(Plain-text document sources)
--- START ---

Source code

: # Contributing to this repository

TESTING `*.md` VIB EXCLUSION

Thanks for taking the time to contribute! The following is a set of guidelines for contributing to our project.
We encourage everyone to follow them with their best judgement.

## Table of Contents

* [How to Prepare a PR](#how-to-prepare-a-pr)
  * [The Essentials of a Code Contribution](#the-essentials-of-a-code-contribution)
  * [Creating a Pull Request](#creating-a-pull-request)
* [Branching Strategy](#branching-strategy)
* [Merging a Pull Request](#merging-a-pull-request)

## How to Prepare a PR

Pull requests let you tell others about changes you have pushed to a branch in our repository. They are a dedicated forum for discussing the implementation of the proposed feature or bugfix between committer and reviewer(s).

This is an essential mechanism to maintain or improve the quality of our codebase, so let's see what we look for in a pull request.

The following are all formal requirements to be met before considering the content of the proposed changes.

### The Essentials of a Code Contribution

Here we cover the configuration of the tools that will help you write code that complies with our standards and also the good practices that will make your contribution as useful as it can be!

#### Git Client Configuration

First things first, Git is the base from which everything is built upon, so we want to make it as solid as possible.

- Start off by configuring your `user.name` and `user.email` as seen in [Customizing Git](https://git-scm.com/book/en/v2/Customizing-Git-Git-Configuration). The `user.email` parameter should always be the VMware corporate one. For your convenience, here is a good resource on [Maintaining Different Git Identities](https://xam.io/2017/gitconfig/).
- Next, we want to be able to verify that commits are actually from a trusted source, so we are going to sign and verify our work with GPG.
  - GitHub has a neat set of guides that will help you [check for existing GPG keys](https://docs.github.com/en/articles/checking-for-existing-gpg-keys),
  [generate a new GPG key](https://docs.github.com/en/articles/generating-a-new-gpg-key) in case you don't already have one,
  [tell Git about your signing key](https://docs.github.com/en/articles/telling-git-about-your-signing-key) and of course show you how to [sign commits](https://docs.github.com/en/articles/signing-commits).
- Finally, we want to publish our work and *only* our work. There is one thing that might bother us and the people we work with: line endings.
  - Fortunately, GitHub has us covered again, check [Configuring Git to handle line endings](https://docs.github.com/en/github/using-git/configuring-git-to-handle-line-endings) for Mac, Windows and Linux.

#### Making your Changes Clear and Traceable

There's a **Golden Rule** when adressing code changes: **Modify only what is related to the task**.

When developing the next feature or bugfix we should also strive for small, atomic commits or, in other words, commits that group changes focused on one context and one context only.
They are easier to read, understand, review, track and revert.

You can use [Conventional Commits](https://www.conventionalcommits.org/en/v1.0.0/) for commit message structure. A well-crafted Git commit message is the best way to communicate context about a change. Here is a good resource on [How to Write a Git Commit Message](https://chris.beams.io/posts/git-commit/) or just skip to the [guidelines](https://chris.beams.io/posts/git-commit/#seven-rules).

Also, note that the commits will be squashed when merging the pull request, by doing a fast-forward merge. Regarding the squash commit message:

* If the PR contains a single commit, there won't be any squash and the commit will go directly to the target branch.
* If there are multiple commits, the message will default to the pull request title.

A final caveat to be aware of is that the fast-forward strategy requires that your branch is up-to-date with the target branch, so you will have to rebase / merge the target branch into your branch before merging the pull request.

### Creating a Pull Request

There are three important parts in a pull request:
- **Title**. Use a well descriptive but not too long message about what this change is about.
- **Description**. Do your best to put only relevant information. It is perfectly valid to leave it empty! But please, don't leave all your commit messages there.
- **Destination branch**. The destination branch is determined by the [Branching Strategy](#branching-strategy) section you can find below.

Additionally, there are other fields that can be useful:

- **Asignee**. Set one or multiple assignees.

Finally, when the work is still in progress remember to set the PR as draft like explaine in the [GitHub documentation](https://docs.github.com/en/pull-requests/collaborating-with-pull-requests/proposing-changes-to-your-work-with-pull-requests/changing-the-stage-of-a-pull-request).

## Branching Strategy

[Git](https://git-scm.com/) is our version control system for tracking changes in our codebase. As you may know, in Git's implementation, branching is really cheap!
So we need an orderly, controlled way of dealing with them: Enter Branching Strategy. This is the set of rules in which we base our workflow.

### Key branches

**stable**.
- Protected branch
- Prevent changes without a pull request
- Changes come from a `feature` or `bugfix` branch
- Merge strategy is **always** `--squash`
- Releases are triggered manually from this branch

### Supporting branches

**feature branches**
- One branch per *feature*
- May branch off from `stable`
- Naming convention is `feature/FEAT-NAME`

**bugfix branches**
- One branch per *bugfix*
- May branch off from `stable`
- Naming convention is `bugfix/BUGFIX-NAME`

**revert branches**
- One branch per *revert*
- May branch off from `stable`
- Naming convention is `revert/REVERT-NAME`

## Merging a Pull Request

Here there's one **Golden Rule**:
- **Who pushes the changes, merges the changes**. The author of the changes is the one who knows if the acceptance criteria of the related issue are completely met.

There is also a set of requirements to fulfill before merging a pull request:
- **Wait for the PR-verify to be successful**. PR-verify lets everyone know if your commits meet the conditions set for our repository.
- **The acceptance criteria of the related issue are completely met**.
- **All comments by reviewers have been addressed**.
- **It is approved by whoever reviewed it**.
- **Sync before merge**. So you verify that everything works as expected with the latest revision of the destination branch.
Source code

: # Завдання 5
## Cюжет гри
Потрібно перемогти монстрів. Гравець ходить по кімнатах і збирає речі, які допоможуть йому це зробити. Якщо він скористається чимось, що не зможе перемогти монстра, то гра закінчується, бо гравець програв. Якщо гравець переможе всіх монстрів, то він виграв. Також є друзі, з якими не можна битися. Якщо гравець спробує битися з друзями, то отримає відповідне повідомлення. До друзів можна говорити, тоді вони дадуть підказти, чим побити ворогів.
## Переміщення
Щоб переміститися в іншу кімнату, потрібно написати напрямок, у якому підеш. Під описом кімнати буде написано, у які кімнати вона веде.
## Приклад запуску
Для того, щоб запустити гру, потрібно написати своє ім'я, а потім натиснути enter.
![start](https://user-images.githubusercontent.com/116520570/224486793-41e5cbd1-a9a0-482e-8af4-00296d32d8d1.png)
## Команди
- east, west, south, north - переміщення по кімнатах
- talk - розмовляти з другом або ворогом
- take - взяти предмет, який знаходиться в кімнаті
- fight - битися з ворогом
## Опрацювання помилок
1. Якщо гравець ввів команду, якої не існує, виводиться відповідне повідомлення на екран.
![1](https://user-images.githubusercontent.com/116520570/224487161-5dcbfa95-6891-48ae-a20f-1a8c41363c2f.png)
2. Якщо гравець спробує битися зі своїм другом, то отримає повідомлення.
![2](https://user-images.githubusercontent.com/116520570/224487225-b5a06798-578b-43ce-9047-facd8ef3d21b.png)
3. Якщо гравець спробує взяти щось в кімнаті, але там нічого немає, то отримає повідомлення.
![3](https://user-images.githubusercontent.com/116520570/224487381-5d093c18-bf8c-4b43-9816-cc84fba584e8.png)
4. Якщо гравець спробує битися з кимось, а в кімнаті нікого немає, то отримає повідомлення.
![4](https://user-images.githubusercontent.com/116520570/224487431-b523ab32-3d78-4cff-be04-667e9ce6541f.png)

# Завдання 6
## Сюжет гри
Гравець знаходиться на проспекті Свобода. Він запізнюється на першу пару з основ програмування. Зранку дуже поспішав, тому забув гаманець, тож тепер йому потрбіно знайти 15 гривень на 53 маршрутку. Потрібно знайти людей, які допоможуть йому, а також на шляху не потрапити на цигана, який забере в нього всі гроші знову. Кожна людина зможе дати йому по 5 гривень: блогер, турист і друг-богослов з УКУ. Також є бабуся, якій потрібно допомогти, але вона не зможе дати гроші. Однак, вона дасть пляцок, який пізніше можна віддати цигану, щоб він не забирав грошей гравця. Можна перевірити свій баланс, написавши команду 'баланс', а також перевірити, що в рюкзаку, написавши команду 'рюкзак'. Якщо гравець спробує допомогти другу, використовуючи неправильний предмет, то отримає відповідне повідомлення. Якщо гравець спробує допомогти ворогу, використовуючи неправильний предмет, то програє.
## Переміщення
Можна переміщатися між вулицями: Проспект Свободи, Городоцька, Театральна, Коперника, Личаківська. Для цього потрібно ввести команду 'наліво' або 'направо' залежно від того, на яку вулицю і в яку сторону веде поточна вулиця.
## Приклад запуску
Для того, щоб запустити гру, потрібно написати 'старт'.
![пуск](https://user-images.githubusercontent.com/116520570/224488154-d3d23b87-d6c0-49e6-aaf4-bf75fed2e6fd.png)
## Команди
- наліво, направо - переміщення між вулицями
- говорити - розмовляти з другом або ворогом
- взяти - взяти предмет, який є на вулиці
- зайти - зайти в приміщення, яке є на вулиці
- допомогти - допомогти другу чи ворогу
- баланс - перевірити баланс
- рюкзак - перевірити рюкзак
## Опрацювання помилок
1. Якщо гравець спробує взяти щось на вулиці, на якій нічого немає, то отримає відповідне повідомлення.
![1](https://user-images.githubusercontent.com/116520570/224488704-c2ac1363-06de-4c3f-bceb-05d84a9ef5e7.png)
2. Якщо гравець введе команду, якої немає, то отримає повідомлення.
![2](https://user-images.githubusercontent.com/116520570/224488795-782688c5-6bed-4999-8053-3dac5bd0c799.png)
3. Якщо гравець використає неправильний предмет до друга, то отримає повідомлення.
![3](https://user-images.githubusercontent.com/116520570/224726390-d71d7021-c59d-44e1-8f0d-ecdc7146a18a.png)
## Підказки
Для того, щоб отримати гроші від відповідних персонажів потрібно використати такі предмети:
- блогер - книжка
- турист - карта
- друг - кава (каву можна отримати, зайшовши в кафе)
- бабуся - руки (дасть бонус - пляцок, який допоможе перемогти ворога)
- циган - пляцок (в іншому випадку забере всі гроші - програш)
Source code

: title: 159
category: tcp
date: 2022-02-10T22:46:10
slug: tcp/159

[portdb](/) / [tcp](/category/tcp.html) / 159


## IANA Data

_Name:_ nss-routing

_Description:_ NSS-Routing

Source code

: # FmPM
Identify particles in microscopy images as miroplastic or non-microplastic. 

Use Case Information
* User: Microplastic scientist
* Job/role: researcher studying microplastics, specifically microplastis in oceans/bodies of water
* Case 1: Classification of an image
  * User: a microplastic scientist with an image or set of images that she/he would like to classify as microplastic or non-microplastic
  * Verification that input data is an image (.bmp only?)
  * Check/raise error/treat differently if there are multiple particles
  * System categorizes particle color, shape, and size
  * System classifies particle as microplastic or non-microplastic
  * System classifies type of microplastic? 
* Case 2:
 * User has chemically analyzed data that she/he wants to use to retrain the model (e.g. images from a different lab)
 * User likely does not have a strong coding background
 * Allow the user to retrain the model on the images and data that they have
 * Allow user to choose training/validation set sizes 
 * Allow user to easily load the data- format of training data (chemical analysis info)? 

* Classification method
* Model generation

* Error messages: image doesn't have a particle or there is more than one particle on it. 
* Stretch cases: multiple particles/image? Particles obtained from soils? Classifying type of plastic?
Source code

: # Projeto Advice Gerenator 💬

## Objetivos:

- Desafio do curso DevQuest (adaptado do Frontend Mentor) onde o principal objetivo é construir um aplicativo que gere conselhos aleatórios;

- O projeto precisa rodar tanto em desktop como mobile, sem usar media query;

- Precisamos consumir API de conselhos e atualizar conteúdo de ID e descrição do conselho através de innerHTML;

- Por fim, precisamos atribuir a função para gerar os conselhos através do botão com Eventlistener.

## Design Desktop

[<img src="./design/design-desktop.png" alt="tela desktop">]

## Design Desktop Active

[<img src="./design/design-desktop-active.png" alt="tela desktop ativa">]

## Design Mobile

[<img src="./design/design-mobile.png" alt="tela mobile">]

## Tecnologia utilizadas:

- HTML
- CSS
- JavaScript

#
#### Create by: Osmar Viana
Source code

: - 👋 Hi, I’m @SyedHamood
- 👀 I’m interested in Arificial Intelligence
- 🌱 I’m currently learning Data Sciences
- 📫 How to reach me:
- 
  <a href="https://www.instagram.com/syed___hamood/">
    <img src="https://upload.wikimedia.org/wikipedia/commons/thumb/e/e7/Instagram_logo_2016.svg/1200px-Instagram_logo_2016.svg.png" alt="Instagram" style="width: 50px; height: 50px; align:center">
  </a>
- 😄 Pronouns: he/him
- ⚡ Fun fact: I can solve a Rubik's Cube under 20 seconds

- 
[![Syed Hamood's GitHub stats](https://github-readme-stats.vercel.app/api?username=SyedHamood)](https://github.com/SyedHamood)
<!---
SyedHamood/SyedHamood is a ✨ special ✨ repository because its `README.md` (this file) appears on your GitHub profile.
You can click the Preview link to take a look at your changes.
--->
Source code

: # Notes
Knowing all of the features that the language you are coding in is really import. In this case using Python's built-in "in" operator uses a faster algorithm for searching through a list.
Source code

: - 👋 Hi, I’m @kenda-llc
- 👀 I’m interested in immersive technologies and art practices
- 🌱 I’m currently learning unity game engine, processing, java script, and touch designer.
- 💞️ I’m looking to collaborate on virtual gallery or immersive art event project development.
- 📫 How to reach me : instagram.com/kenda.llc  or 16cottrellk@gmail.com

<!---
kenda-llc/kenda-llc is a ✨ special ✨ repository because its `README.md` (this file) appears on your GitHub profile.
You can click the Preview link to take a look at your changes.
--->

--- END ---

* [Problem requirements]
From the entries above, extract each line containing "will".

* [Response box]
Here we cover the configuration of the tools that will help you write code that complies with our standards and also the good practices that will make your contribution as useful as it can be!
  - GitHub has a neat set of guides that will help you [check for existing GPG keys](https://docs.github.com/en/articles/checking-for-existing-gpg-keys),
Also, note that the commits will be squashed when merging the pull request, by doing a fast-forward merge. Regarding the squash commit message:
* If the PR contains a single commit, there won't be any squash and the commit will go directly to the target branch.
* If there are multiple commits, the message will default to the pull request title.
A final caveat to be aware of is that the fast-forward strategy requires that your branch is up-to-date with the target branch, so you will have to rebase / merge the target branch into your branch before merging the pull request.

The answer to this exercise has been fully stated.